(Dataset entries)

- Opening Delimiter -

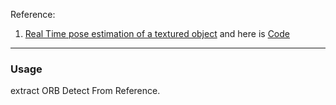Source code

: Reference:

1. [Real Time pose estimation of a textured object](http://docs.opencv.org/3.1.0/dc/d2c/tutorial_real_time_pose.html) and here is [Code](https://github.com/opencv/opencv/tree/master/samples/cpp/tutorial_code/calib3d/real_time_pose_estimation)

---

### Usage
extract ORB Detect From Reference. 



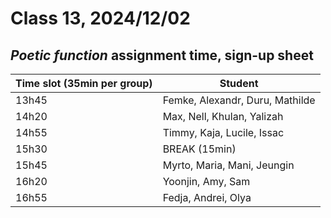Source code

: # Class 13, 2024/12/02

## *Poetic function* assignment time, sign-up sheet

| Time slot (35min per group) | Student |
| -- | -------------- |
| 13h45 | Femke, Alexandr, Duru, Mathilde |
| 14h20 | Max, Nell, Khulan, Yalizah |
| 14h55 | Timmy, Kaja, Lucile, Issac |
| 15h30 | BREAK (15min) |
| 15h45 | Myrto, Maria, Mani, Jeungin |
| 16h20 | Yoonjin, Amy, Sam |
| 16h55 | Fedja, Andrei, Olya |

- Closing Delimiter -

What you will do
The expected response is every entry above, repeated exactly, pictures removed.

Worked solution
Source code

: Reference:

1. [Real Time pose estimation of a textured object](http://docs.opencv.org/3.1.0/dc/d2c/tutorial_real_time_pose.html) and here is [Code](https://github.com/opencv/opencv/tree/master/samples/cpp/tutorial_code/calib3d/real_time_pose_estimation)

---

### Usage
extract ORB Detect From Reference. 



Source code

: # Class 13, 2024/12/02

## *Poetic function* assignment time, sign-up sheet

| Time slot (35min per group) | Student |
| -- | -------------- |
| 13h45 | Femke, Alexandr, Duru, Mathilde |
| 14h20 | Max, Nell, Khulan, Yalizah |
| 14h55 | Timmy, Kaja, Lucile, Issac |
| 15h30 | BREAK (15min) |
| 15h45 | Myrto, Maria, Mani, Jeungin |
| 16h20 | Yoonjin, Amy, Sam |
| 16h55 | Fedja, Andrei, Olya |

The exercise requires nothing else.